A Survey of Automated Presentation Coaching: Systems, Methods, and Open Challenges

A Survey of Automated Presentation Coaching: Systems, Methods, and Open Challenges

自动化演讲辅导综述:系统、方法与开放性挑战

Abstract: Automated coaching for oral presentations sits at the intersection of computer-assisted pronunciation training (CAPT), prosody modeling, and speech synthesis, yet no prior work has systematically surveyed and compared existing systems along these dimensions.

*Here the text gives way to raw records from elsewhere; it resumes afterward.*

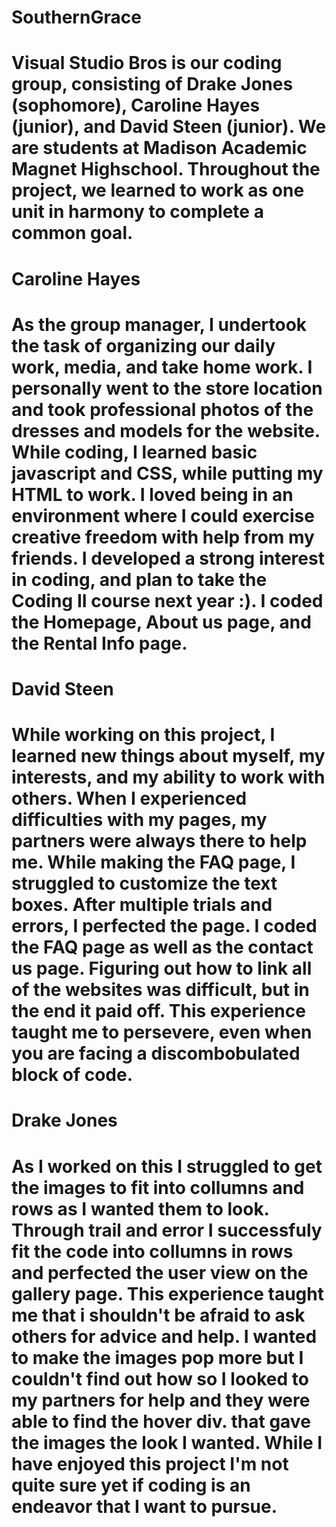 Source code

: # SouthernGrace
# Visual Studio Bros is our coding group, consisting of Drake Jones (sophomore), Caroline Hayes (junior), and David Steen (junior). We are students at Madison Academic Magnet Highschool. Throughout the project, we learned to work as one unit in harmony to complete a common goal. 
# Caroline Hayes
# As the group manager, I undertook the task of organizing our daily work, media, and take home work. I personally went to the store location and took professional photos of the dresses and models for the website. While coding, I learned basic javascript and CSS, while putting my HTML to work. I loved being in an environment where I could exercise creative freedom with help from my friends. I developed a strong interest in coding, and plan to take the Coding II course next year :). I coded the Homepage, About us page, and the Rental Info page.
# David Steen 
# While working on this project, I learned new things about myself, my interests, and my ability to work with others. When I experienced difficulties with my pages, my partners were always there to help me. While making the FAQ page, I struggled to customize the text boxes. After multiple trials and errors, I perfected the page. I coded the FAQ page as well as the contact us page. Figuring out how to link all of the websites was difficult, but in the end it paid off. This experience taught me to persevere, even when you are facing a discombobulated block of code.
# Drake Jones
# As I worked on this I struggled to get the images to fit into collumns and rows as I wanted them to look. Through trail and error I successfuly fit the code into collumns in rows and perfected the user view on the gallery page. This experience taught me that i shouldn't be afraid to ask others for advice and help. I wanted to make the images pop more but I couldn't find out how so I looked to my partners for help and they were able to find the hover div. that gave the images the look I wanted. While I have enjoyed this project I'm not quite sure yet if coding is an endeavor that I want to pursue.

摘要: 自动化演讲辅导处于计算机辅助发音训练(CAPT)、韵律建模和语音合成的交叉领域,但目前尚无研究系统地梳理和比较这些维度下的现有系统。

This survey reviews and categorizes automated presentation coaching systems, spanning pronunciation tutors, fluency and prosody coaches, multimodal trainers, and conference Q&A practice tools.

本综述回顾并分类了自动化演讲辅导系统,涵盖了发音导师、流利度与韵律教练、多模态训练器以及会议问答练习工具。

We introduce a five-dimensional task taxonomy - covering segmental pronunciation, lexical stress, suprasegmental prosody, pacing, and content faithfulness - and explicitly map surveyed systems onto it to reveal coverage gaps.

我们引入了一个五维任务分类法——涵盖音段发音、词汇重音、超音段韵律、语速和内容忠实度——并将所调研的系统明确映射到该框架中,以揭示当前研究的覆盖缺口。

We further review the core technical methods these systems employ: TTS-based exemplar generation and diagnostic methods for pronunciation, prosody, and fluency assessment.

我们进一步回顾了这些系统所采用的核心技术方法:基于文本转语音(TTS)的范例生成,以及用于发音、韵律和流利度评估的诊断方法。

Key open challenges include the scarcity of annotated presentation corpora, achieving accent-fair feedback across diverse L1 backgrounds, and delivering low-latency diagnostics for real-time rehearsal.

主要的开放性挑战包括:带标注演讲语料库的匮乏、在不同母语(L1)背景下实现口音公平的反馈,以及为实时排练提供低延迟的诊断服务。